You can apply fancier functions than .sum(), e.g. let's compute the variance of each group:


In [ ]:
a.reshape(4, 3).var(axis=-1)

Exercise 6

Your turn to do a fancier reshaping: we will compute the average of a 2D array over non-overlapping rectangular patches:

  1. Choose to small numbers m and n, e.g. 3 and 4.
  2. Create a 2D array, with number of rows a multiple of one of those numbers, and number of columns a multiple of the other, e.g. 15 x 24.
  3. Reshape and aggregate to create a 2D array holding the sums over non overlapping m x n tiles, e.g. a 5 x 6 array.
  4. Hint: .sum() can take a tuple of integers as axis=, so you can do the whole thing in a single reshape from 2D to 4D, then aggregate back to 2D. If tyou find this confusing, doing two aggregations will also work.

In [ ]:
# Your code goes here

Rearranging dimensions

Once we have a multidimensional array, rearranging the order of its dimensions is as simple as rearranging its .shape and .tuple attributes. You could do this with np.ndarray, but it would be a pain. NumPy has a bunch of functions for doing that, but they are all watered down versions of np.transpose, which takes a tuple with the desired permutation of the array dimensions.

Exercise 7

  1. Write a function roll_axis_to_end that takes an array and an axis, and makes that axis the last dimension of the array.
  2. For extra credit, rewrite your function using np.ndarray.

In [ ]:
# Your code goes here

Playing with strides

For the rest of the workshop we are going to dome some fancy tricks with strides, to create interesting views of an existing array.

Exercise 8

Create a function to extract the diagonal of a 2-D array, using the np.ndarray constructor.


In [ ]:
# Your code goes here

Exercise 9

  1. Something very interesting happens when we set a stride to zero.
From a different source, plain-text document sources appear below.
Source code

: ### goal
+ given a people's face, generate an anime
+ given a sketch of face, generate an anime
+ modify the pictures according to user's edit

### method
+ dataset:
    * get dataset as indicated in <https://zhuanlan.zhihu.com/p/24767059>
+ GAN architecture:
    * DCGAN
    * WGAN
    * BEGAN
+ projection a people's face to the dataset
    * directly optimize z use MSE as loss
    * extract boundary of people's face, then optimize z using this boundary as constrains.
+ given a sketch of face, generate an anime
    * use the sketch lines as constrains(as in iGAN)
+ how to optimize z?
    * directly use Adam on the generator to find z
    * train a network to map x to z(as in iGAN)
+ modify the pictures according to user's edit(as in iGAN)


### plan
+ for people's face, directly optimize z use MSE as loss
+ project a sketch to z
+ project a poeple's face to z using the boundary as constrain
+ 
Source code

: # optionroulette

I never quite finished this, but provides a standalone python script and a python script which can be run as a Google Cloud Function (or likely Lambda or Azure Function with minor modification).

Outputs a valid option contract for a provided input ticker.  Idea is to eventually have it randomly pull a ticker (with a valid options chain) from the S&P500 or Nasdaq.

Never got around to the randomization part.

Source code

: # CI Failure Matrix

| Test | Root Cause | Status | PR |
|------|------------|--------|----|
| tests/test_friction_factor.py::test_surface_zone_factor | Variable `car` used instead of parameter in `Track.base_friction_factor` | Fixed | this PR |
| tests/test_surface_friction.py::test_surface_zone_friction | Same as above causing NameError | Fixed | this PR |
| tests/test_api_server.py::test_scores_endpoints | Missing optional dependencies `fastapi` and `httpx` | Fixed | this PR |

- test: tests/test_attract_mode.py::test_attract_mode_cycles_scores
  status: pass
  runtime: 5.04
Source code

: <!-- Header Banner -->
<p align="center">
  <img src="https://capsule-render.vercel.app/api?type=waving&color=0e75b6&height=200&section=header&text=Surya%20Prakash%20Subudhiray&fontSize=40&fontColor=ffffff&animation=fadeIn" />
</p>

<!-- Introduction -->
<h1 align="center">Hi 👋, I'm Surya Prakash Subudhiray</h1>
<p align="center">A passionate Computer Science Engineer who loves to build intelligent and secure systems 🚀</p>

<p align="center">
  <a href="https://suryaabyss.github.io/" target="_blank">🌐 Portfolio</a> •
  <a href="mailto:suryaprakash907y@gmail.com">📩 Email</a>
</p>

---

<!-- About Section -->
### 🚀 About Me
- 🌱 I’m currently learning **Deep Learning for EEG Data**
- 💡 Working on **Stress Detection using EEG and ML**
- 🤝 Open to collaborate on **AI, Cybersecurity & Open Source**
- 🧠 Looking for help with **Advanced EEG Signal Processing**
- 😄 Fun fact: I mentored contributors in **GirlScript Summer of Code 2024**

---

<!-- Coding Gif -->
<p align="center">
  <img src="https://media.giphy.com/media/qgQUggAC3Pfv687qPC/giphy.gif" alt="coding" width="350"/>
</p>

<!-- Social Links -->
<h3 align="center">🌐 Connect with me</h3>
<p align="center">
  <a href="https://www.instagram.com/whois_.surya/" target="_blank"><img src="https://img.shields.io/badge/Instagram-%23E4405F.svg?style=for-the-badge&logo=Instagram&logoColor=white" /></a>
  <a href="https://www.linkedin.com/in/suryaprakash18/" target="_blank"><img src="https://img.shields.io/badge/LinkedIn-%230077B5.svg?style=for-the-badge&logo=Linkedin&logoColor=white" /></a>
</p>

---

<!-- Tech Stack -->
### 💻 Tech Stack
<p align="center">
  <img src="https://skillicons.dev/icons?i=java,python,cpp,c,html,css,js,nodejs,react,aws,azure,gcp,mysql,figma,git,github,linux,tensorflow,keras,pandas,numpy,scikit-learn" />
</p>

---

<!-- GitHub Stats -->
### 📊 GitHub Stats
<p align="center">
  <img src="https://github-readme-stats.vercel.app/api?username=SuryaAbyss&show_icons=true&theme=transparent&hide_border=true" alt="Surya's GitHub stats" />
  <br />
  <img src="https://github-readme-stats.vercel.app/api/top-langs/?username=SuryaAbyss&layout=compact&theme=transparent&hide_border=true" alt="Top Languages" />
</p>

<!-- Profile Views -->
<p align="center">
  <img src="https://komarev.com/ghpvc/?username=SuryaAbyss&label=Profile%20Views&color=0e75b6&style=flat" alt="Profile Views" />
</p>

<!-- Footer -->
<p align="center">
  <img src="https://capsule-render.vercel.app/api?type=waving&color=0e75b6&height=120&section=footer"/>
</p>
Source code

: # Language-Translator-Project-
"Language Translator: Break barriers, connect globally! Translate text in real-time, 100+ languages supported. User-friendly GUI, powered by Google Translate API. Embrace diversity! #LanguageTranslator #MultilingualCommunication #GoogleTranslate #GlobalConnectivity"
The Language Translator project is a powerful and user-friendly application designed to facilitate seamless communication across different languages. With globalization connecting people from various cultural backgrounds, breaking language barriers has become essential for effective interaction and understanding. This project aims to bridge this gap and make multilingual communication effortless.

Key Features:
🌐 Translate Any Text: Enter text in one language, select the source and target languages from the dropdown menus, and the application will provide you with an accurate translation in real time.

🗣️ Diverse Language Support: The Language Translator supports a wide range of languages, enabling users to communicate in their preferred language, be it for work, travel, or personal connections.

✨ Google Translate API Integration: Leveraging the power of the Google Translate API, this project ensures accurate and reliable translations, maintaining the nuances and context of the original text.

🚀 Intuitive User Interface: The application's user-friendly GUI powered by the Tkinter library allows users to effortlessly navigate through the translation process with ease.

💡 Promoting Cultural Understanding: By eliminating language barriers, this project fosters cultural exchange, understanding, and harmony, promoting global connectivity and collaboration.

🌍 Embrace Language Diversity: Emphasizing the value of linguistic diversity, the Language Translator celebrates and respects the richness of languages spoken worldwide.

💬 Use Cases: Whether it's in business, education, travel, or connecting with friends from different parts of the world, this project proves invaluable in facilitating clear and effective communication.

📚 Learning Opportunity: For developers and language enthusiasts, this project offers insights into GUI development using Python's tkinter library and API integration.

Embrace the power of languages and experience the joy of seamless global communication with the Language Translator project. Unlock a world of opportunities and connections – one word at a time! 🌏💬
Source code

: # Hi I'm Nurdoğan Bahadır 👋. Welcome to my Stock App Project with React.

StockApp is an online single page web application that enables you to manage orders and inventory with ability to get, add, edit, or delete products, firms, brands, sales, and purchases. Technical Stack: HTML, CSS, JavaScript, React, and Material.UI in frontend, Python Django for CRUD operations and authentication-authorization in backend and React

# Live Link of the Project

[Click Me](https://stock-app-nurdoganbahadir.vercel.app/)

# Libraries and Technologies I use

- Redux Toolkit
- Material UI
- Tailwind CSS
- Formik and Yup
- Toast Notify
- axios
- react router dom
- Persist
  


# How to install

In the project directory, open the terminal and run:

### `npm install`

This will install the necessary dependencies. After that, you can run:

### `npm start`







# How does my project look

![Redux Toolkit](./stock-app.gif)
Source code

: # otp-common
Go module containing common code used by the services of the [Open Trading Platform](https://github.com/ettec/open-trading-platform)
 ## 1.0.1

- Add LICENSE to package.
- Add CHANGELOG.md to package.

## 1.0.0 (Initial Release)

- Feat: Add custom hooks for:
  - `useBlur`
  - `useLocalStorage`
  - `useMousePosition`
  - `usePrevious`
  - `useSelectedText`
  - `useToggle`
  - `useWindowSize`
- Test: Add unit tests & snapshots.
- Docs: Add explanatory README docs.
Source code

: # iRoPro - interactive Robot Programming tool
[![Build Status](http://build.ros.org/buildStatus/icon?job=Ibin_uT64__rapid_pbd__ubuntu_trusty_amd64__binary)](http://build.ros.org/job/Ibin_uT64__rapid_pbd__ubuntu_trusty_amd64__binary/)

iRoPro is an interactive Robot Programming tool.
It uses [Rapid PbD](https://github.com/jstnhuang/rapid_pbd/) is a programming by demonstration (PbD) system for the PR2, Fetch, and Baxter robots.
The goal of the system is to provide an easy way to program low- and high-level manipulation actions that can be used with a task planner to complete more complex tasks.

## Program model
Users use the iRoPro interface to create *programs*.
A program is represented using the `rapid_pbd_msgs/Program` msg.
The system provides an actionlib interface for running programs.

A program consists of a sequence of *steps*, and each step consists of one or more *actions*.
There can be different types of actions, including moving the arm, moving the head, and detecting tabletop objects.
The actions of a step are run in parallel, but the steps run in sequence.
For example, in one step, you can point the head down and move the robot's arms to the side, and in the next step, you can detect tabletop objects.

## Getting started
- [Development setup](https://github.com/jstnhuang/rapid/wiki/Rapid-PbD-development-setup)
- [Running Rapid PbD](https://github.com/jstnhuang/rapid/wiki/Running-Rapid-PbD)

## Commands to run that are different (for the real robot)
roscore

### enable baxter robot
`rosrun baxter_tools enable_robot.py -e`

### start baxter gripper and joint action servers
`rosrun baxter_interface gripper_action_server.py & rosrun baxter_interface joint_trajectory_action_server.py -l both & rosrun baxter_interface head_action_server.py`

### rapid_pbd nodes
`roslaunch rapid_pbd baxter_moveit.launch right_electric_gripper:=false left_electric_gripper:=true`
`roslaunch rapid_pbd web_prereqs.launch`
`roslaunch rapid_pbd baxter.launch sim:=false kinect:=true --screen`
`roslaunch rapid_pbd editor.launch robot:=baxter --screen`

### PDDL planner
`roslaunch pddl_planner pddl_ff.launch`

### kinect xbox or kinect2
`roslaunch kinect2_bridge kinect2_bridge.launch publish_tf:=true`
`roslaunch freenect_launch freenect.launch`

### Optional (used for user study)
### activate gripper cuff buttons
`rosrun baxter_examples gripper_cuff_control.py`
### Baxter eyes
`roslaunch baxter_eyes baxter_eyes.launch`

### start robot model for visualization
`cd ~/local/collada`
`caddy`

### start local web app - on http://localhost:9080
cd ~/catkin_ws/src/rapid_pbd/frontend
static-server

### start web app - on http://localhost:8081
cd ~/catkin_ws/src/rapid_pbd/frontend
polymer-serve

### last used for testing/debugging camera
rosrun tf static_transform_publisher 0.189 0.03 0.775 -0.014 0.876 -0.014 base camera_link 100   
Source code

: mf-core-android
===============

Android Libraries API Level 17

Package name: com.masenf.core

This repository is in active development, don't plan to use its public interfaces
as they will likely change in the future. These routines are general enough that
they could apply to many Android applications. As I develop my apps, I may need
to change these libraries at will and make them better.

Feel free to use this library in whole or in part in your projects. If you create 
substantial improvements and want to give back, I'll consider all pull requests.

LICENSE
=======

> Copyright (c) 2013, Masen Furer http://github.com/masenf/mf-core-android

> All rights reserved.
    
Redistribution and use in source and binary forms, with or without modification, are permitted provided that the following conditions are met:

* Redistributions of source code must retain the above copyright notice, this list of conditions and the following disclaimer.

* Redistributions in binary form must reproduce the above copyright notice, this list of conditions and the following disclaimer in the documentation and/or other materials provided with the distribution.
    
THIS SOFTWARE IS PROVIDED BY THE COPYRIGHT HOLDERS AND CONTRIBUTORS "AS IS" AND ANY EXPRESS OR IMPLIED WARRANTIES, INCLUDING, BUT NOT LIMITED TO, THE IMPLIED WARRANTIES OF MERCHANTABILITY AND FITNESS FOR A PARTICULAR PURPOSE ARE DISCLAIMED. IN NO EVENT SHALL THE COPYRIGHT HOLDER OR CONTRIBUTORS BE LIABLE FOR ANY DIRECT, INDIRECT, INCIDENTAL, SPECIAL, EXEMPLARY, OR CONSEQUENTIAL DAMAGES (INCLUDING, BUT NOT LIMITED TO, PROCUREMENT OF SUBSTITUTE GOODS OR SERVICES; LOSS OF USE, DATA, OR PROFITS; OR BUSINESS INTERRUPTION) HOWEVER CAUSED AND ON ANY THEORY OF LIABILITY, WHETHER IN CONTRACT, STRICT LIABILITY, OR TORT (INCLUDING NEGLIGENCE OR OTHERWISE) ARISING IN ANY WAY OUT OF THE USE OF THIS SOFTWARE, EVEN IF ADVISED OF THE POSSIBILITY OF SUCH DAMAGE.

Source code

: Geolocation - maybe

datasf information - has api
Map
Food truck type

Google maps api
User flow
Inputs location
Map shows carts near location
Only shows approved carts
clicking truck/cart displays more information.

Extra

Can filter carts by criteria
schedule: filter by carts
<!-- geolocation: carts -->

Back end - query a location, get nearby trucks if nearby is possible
Give that idea some thought and then:
  2. Create two functions, stacked_column_vector and stacked_row_vector, that take a 1D array (the vector), and an integer n, and create a 2D view of the array that stack n copies of the vector, either as columns or rows of the view.
  3. Use this functions to create an outer_product function that takes two 1D vectors and computes their outer product.

In [ ]:
# Your code goes here

Exercise 10

In the last exercise we used zero strides to reuse an item more than once in the resulting view. Let's try to build on that idea:

  1. Write a function that takes a 1D array and a window integer value, and creates a 2D view of the array, each row a view through a sliding window of size window into the original array.
  2. Hint: There are len(array) - window + 1 such "views through a window".
  3. Another hint: Here's a small example expected run:

    >>> sliding_window(np.arange(4), 2) [[0, 1], [1, 2], [2, 3]]


In [ ]:
# Your code goes here

Parting pro tip

NumPy's worst kept secret is the existence of a mostly undocumented, mostly hidden, as_strided function, that makes creating views with funny strides much easier (and also much more dangerous!) than using np.ndarray. Here's the available documentation:


In [ ]:
from numpy.lib.stride_tricks import as_strided

np.info(as_strided)

Note that this function will not protect you, the way np.ndarray does, from accessing memory that is not indexed by the array the view is taken for. You may want to do that, but be wary of the world of segmentation faults you are getting yourself into!